As an aside I'm actually quite aware of demand for a textual
representation. I work on a team producing an operating system and we care
about what symbols expose in our system libraries. I also know that lots of
people use libabigail for this sorts of reasons. The demand for human ABI
review exists. Weather a textual representation is important or not is I
On Wed, Apr 11, 2018, 8:53 AM James Y Knight <jyknight at google.com> wrote:
> On Tue, Apr 10, 2018 at 5:33 PM Jake Ehrlich via llvm-dev <
> llvm-dev at lists.llvm.org> wrote:
>> Benifits of TBD:
>> 1) It's human readable and diffs on TBDs correspond to changes in the
>> ABI. Diffs can be automatically added to review processes to ensure that
>> changes to the ABI are reviewed. The TBDs also document your precise ABI.
>> 2) The size is smaller which means they can be shipped in an SDK instead
>> of binaries to reduce the size of an SDK
> I'm still skeptical that this is significant.
> 3) Stubs are producible from TBDs (or should be) which means stubs for
>> linking can be produced even if we don't directly support them in LLD. This
>> lets you ship the smaller TBD files in place of larger binaries and still
>> link things without direct linker support (assuming you already ship a
>> toolchain with your SDK or expect your users to have this tool)
>> Since stubs are producible from TBDs I don't really see a downside. I
>> think we need both, I was going to propose a yaml based representation for
>> ELF for the above reasons anyhow.
> Yea, a tool which can produce a .so from a textual description is
> certainly much less concerning than adding linker support for a new textual
> description format. If it's an official linker-supported format, it'd be
> yet another format that potentially needs to be standardized across
> multiple linkers, and kept compatible for"ever", etc. I just don't think
> that seems worthwhile for ELF.
> OTOH, a standalone tool which can convert from a "full" shared-object to
> an interface shared-object would be _great_ to have. If that tool also has
> some auxiliary textual I/O format it supports, I guess that's fine, too.

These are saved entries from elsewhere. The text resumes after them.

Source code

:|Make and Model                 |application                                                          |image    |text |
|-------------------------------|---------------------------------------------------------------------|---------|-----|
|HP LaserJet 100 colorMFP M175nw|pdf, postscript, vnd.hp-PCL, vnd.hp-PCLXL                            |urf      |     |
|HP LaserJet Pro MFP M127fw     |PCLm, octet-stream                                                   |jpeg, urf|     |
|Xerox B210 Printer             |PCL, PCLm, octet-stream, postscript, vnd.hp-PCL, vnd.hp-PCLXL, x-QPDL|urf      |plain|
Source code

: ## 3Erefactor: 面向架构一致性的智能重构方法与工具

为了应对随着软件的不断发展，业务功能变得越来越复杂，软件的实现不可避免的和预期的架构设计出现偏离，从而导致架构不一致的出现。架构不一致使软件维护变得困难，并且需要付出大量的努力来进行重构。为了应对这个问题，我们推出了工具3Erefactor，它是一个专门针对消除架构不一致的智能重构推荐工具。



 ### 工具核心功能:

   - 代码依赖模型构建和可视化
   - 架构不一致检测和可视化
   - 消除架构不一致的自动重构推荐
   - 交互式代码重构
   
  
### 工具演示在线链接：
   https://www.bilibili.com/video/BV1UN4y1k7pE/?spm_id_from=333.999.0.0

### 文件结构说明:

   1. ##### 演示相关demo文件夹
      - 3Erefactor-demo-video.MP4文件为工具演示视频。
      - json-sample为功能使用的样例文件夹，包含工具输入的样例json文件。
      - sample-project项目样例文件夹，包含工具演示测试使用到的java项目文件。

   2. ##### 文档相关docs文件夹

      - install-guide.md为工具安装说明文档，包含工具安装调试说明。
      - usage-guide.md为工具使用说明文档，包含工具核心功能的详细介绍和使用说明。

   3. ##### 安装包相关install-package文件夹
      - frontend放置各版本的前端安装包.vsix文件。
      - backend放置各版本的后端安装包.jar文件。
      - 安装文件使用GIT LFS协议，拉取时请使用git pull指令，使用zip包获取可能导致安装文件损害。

> (We do have some existing yaml <-> ELF support, via the "obj2yaml" and
> "yaml2obj" tools.)
> I'd note that reproducing all the things that are required/used from an
> ELF shared object during linking -- symbol type, binding-type, visibility,
> version, alignment (!), .gnu.warning messages, various important "SHT_NOTE"
> sections, and whatever other things I've forgotten about, will need to be a
> _significantly_ different format than what Apple has as their "TBD" format.

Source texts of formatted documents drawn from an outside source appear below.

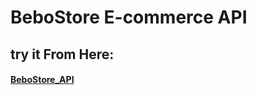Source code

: # BeboStore E-commerce API
## try it From Here:
#### [BeboStore_API](https://bebostoreapi-production.up.railway.app/)
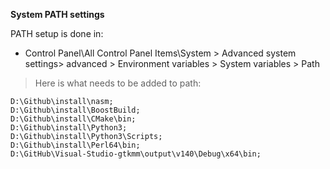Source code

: **System PATH settings**

PATH setup is done in:
* Control Panel\All Control Panel Items\System > Advanced system settings> advanced > Environment variables > System variables > Path

>Here is what needs to be added to path:

	D:\Github\install\nasm;
	D:\Github\install\BoostBuild;
	D:\Github\install\CMake\bin;
	D:\Github\install\Python3;
	D:\Github\install\Python3\Scripts;
	D:\Github\install\Perl64\bin;
	D:\GitHub\Visual-Studio-gtkmm\output\v140\Debug\x64\bin;
	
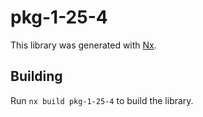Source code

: # pkg-1-25-4

This library was generated with [Nx](https://nx.dev).

## Building

Run `nx build pkg-1-25-4` to build the library.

> Apple's format also has a bunch of special cases in it to make it easier to
> use for their platform, but a rather less generic tool. E.g., symbols
> starting with "_OBJC_CLASS_$" are recorded in the "objc-classes" field with
> the prefix removed, instead of just recording it as-is.
> So, I'd also caution that while the project of "import apple's libtapi
> into LLVM for LLD/MachO" and "Make a scheme to do interface shared-libs for
> ELF" might seem superficially related, I'd be very surprised if that
> actually ended up being the case. I would really not expect it to share
> just about anything at all other than the concept of being a textual
> description for a library.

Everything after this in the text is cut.